Zoals vermeld in het vorige hoofdstuk, wordt het vasoconstrictieproces grotendeels gecontroleerd door het sympathische zenuwstelsel. Glad spierweefsel in de precapillaire sluitspieren en arteriolen ontvangt input van postganglionaire sympathische (adrenerge) neuronen. Als de diepe temperatuur daalt (blootstelling aan kou), activeert de hypothalamus selectief deze neuronen, die door de afgifte van noradrenaline de samentrekking van de arteriolaire gladde spier bepalen, waardoor de cutane bloedstroom wordt verminderd. Deze thermoregulerende reactie houdt het bloed warmer naar de interne organen . . , minimaliseert de bloedstroom op het huidoppervlak dat door het weer koud is geworden.

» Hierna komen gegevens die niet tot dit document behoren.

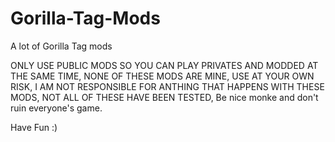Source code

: # Gorilla-Tag-Mods
A lot of Gorilla Tag mods

ONLY USE PUBLIC MODS SO YOU CAN PLAY PRIVATES AND MODDED AT THE SAME TIME,
NONE OF THESE MODS ARE MINE,
USE AT YOUR OWN RISK,
I AM NOT RESPONSIBLE FOR ANTHING THAT HAPPENS WITH THESE MODS,
NOT ALL OF THESE HAVE BEEN TESTED,
Be nice monke and don't ruin everyone's game.

Have Fun :)
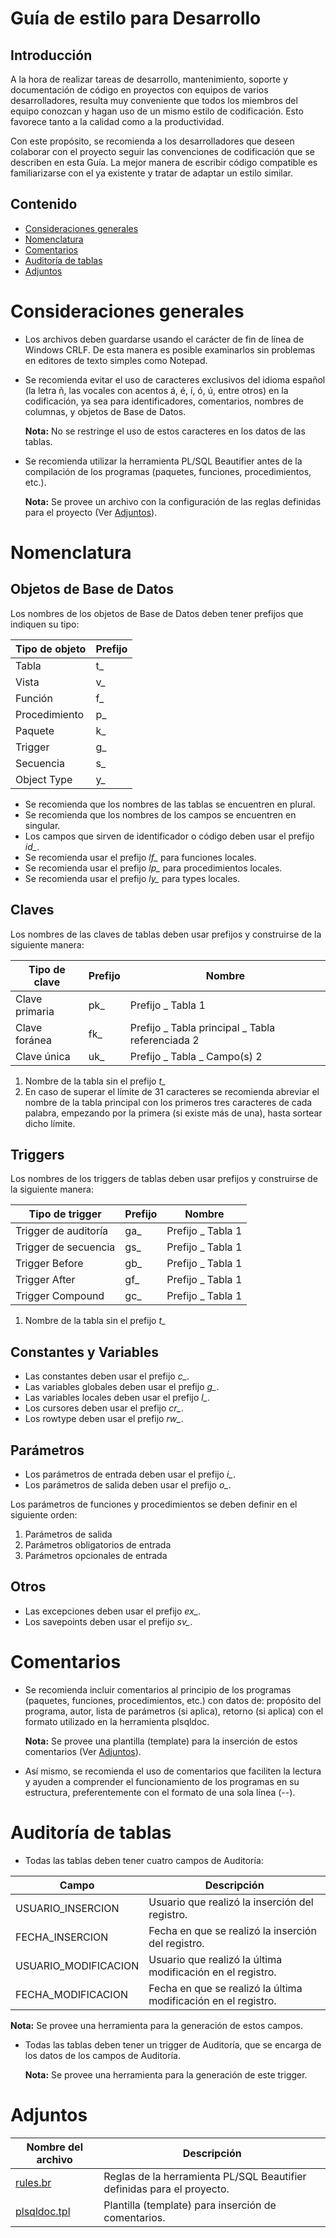 # Guía de estilo para Desarrollo

## Introducción
A la hora de realizar tareas de desarrollo, mantenimiento, soporte y documentación de código en proyectos con equipos de varios desarrolladores, resulta muy conveniente que todos los miembros del equipo conozcan y hagan uso de un mismo estilo de codificación. Esto favorece tanto a la calidad como a la productividad.

Con este propósito, se recomienda a los desarrolladores que deseen colaborar con el proyecto seguir las convenciones de codificación que se describen en esta Guía. La mejor manera de escribir código compatible es familiarizarse con el ya existente y tratar de adaptar un estilo similar.

## Contenido
* [Consideraciones generales](#consideraciones-generales)
* [Nomenclatura](#nomenclatura)
* [Comentarios](#comentarios)
* [Auditoría de tablas](#auditoría-de-tablas)
* [Adjuntos](#adjuntos)


# Consideraciones generales

* Los archivos deben guardarse usando el carácter de fin de línea de Windows CRLF. De esta manera es posible examinarlos sin problemas en editores de texto simples como Notepad.

* Se recomienda evitar el uso de caracteres exclusivos del idioma español (la letra ñ, las vocales con acentos á, é, í, ó, ú, entre otros) en la codificación, ya sea para identificadores, comentarios, nombres de columnas, y objetos de Base de Datos.

  **Nota:** No se restringe el uso de estos caracteres en los datos de las tablas.

* Se recomienda utilizar la herramienta PL/SQL Beautifier antes de la compilación de los programas (paquetes, funciones, procedimientos, etc.).

  **Nota:** Se provee un archivo con la configuración de las reglas definidas para el proyecto (Ver [Adjuntos](#adjuntos)).


# Nomenclatura

## Objetos de Base de Datos
Los nombres de los objetos de Base de Datos deben tener prefijos que indiquen su tipo:

Tipo de objeto|Prefijo
--------------|-------
Tabla|t_
Vista|v_
Función|f_
Procedimiento|p_
Paquete|k_
Trigger|g_
Secuencia|s_
Object Type|y_

* Se recomienda que los nombres de las tablas se encuentren en plural.
* Se recomienda que los nombres de los campos se encuentren en singular.
* Los campos que sirven de identificador o código deben usar el prefijo *id_*.
* Se recomienda usar el prefijo *lf_* para funciones locales.
* Se recomienda usar el prefijo *lp_* para procedimientos locales.
* Se recomienda usar el prefijo *ly_* para types locales.

## Claves
Los nombres de las claves de tablas deben usar prefijos y construirse de la siguiente manera:

Tipo de clave|Prefijo|Nombre
-------------|-------|------
Clave primaria|pk_|Prefijo _ Tabla 1
Clave foránea|fk_|Prefijo _ Tabla principal _ Tabla referenciada 2
Clave única|uk_|Prefijo _ Tabla _ Campo(s) 2

1. Nombre de la tabla sin el prefijo *t_*
2. En caso de superar el límite de 31 caracteres se recomienda abreviar el nombre de la tabla principal con los primeros tres caracteres de cada palabra, empezando por la primera (si existe más de una), hasta sortear dicho límite.

## Triggers
Los nombres de los triggers de tablas deben usar prefijos y construirse de la siguiente manera:

Tipo de trigger|Prefijo|Nombre
---------------|-------|------
Trigger de auditoría|ga_|Prefijo _ Tabla 1
Trigger de secuencia|gs_|Prefijo _ Tabla 1
Trigger Before|gb_|Prefijo _ Tabla 1
Trigger After|gf_|Prefijo _ Tabla 1
Trigger Compound|gc_|Prefijo _ Tabla 1

1. Nombre de la tabla sin el prefijo *t_*

## Constantes y Variables
* Las constantes deben usar el prefijo *c_*.
* Las variables globales deben usar el prefijo *g_*.
* Las variables locales deben usar el prefijo *l_*.
* Los cursores deben usar el prefijo *cr_*.
* Los rowtype deben usar el prefijo *rw_*.

## Parámetros
* Los parámetros de entrada deben usar el prefijo *i_*.
* Los parámetros de salida deben usar el prefijo *o_*.

Los parámetros de funciones y procedimientos se deben definir en el siguiente orden:
1. Parámetros de salida
1. Parámetros obligatorios de entrada
1. Parámetros opcionales de entrada

## Otros
* Las excepciones deben usar el prefijo *ex_*.
* Los savepoints deben usar el prefijo *sv_*.


# Comentarios

* Se recomienda incluir comentarios al principio de los programas (paquetes, funciones, procedimientos, etc.) con datos de: propósito del programa, autor, lista de parámetros (si aplica), retorno (si aplica) con el formato utilizado en la herramienta plsqldoc.

  **Nota:** Se provee una plantilla (template) para la inserción de estos comentarios (Ver [Adjuntos](#adjuntos)).

* Así mismo, se recomienda el uso de comentarios que faciliten la lectura y ayuden a comprender el funcionamiento de los programas en su estructura, preferentemente con el formato de una sola línea (--).


# Auditoría de tablas

* Todas las tablas deben tener cuatro campos de Auditoría:

Campo|Descripción
-----|-----------
USUARIO_INSERCION|Usuario que realizó la inserción del registro.
FECHA_INSERCION|Fecha en que se realizó la inserción del registro.
USUARIO_MODIFICACION|Usuario que realizó la última modificación en el registro.
FECHA_MODIFICACION|Fecha en que se realizó la última modificación en el registro.

  **Nota:** Se provee una herramienta para la generación de estos campos.

* Todas las tablas deben tener un trigger de Auditoría, que se encarga de los datos de los campos de Auditoría.

  **Nota:** Se provee una herramienta para la generación de este trigger.


# Adjuntos

Nombre del archivo|Descripción
------------------|-----------
[rules.br](https://gist.github.com/jtsoya539)|Reglas de la herramienta PL/SQL Beautifier definidas para el proyecto.
[plsqldoc.tpl](https://gist.github.com/jtsoya539)|Plantilla (template) para inserción de comentarios.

Hoewel vasoconstrictie een actief proces is, is vasodilatatie een overwegend passief proces, dat afhankelijk is van de opschorting van de vasoconstrictieve activiteit door de sympathische activiteit te remmen. Als dit proces typisch is voor sympathische activiteit lichaamsuiteinden, in andere delen van het lichaam vasodilatatie wordt begunstigd door gespecialiseerde neuronen die acetylcholine afscheiden.Speciale gevallen worden ook vertegenwoordigd door de lokale verwijding van sommige vasculaire districten na de afgifte van stikstofmonoxide (NO) of andere vaatverwijdende paracriene stoffen.
In de context van thermoregulatie varieert de cutane bloedstroom van waarden dicht bij nul, wanneer het nodig is om warmte te behouden, tot bijna 1/3 van het hartminuutvolume wanneer de warmte moet worden afgegeven aan de omgeving.